Updated on 01 July 2010

General David Petraeus calls no change in the Afghan strategy but will focus on the rules of engagement – rules which are key to soldiers’ morale, Colonel Richard Kemp tells Channel 4 News, and therefore, key to success in Afghanistan.

General David Petraeus briefs Nato officials in Brussels on the strategy in Afghanistan (Image: Getty)

Newly installed as US commander in Afghanistan, Gen Petraeus told Nato officials in Brussels he would not seek to alter the counterinsurgency strategy put in place by his predecessor – the ousted General McChrystal

Colonel Richard Kemp, former commander of British forces in Afghanistan, told Channel 4 News that while many are impatient to see an end to the escalating violence and deaths in Afghanistan, Petraeus' speech would have been "well-received".

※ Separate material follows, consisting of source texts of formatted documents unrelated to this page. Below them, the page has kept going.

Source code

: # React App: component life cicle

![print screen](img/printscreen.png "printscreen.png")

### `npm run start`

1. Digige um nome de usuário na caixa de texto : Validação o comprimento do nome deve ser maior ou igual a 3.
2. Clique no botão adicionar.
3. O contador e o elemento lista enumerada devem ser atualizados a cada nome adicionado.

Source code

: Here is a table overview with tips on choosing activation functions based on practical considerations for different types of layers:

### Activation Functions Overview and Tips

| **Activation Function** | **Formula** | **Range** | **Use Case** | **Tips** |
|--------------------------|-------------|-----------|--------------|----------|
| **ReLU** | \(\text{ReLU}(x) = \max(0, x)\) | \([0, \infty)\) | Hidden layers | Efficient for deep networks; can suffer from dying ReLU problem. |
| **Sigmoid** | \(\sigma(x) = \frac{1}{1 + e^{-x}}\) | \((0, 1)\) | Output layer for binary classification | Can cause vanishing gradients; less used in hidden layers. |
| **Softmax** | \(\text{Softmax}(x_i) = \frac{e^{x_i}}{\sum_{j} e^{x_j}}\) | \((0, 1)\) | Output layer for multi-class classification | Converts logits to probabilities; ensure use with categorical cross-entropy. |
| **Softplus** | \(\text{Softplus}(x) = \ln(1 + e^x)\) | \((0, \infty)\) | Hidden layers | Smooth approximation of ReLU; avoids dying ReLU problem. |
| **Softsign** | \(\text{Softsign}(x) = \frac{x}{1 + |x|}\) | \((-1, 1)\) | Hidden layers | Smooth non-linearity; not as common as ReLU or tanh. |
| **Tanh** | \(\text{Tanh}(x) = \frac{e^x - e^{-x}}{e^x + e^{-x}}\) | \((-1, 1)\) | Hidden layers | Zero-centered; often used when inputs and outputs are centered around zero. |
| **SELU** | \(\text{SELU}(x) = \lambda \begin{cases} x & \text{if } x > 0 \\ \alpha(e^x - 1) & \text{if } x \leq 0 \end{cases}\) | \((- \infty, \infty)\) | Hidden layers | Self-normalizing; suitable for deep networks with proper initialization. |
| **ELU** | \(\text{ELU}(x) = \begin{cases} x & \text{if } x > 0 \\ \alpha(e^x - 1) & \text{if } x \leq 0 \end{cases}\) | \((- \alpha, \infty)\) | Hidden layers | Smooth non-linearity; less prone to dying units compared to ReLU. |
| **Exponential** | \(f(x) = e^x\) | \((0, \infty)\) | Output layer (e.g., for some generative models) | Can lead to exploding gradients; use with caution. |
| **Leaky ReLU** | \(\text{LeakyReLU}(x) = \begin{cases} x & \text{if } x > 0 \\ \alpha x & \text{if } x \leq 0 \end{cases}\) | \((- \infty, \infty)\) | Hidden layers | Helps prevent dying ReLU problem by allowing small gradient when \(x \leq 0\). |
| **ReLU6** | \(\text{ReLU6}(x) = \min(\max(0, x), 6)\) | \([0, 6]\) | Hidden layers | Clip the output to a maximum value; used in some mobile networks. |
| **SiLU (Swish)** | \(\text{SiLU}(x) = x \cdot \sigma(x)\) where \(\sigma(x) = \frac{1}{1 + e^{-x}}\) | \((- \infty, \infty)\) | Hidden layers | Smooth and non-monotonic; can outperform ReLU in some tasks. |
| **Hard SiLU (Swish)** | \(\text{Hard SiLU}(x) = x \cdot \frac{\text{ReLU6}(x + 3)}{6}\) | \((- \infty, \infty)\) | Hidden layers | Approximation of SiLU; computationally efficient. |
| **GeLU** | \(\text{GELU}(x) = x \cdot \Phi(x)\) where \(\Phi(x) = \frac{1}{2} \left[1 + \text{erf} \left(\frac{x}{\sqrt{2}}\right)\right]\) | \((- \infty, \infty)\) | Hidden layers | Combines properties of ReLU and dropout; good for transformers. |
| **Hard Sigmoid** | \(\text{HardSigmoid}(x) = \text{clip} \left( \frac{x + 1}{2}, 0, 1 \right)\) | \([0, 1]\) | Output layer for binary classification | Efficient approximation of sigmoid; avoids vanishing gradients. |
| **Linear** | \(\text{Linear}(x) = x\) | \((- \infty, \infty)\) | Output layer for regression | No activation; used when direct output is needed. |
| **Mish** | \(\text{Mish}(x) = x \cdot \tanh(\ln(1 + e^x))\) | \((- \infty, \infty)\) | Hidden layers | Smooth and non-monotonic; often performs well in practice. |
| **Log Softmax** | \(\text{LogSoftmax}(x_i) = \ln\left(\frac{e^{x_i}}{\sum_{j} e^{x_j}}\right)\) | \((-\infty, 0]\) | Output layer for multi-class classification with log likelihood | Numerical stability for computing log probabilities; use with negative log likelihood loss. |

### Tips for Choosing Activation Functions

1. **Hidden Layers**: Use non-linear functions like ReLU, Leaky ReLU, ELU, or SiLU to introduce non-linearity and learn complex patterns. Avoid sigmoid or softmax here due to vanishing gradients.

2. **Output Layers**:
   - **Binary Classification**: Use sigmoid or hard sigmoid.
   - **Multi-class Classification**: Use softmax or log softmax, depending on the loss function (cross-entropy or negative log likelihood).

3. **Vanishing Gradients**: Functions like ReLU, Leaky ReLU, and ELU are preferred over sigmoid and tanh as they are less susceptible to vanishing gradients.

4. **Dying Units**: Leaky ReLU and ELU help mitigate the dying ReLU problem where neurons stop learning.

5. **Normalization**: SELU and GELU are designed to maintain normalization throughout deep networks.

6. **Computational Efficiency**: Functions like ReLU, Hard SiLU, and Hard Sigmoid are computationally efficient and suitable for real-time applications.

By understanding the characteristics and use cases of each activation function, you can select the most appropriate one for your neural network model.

The general is right to stick to the same strategy, he said, adding: "You've got to hold your nerve in counterinsurgency – it takes time and can often get worse before it gets better."

Petraeus was also previously McChrystal's boss, Col Kemp said, "Petraeus would have approved it (the strategy) himself, so it makes sense to keep it in place," Col Kemp said.

However, he pointed out that we may see changes in the tone and style of new the new four-star general.

Petraeus has previously been hailed as a hero for his success in Iraq and is seen by many as Obama's best hope of turning around the conflict in Afghanistan.

"Petraeus might try similar approaches in Afghanistan, but it's very different to Iraq, which he knows," Colonel Kemp said. The two central issues are avoiding civilian deaths and keeping up the soldiers' morale, he added.

In his speech today, Petraeus said the decisive terrain in a counterinsurgency is the human terrain, "and therefore you much do everything humanly possible to protect the population, and indeed, again, to reduce the loss of innocent civilian life".

He said the rules of engagement did not need to be changed, but rather, he would look at the way the rules were applied.

"There are concerns among the ranks of some of our troopers on the ground that some of the processes have become a bit too bureaucratic," he said.

The allied forces would need to look "very hard at how the rules are implemented and ensure that there is even implementation across all units," he added.

Colonel Kemp said he had heard similar complaints from soldiers – whose operations were hampered by the bureaucracy of wading their way through tiers of command in order to gain permission to use certain weapons, for example.

"It is understandable (to go through multiple chains of command) as they are trying to avoid mistakes being made," Col Kemp said. "But there has to be a balance – over bureaucratise and the delays build, by which time it's too late to act."

Soldiers' morale is key to the fight. "You cannot just expect a soldier to take a pounding – and then give nothing back. We can't have things so restrictive that soldiers' can’t protect themselves," he said.

Military commanders do have a tendency to impose their own extra safety levels, adding to the bureaucracy, Col Kemp said.

With the campaign in Afghanistan suffering its bloodiest month on record during June - at least 102 allied deaths during the month - Petraeus acknowledged support amid growing public fears for the course of the war.

"It was very heartening to hear the support that was voiced there (North Atlantic Council) even as we know the very difficult times that we have seen in Afghanistan, where there has without question been tough fighting and where there have been tough casualties, although where there have also been areas of progress in recent weeks and recent months, and where we are determined to achieve further progress in the course of the months ahead," he said.

Nato secretary-general Anders Fogh Rasmussen promised to stay committed for "as long as it takes to finish our job".

He added: "Obviously, that is not forever. Our mission will end when the Afghans are capable to secure and govern the country themselves."

Petraeus was unanimously voted in by the US Senate as the new Afghan commander. US troops now account for two-thirds of the 122,000 strong force in Afghanistan.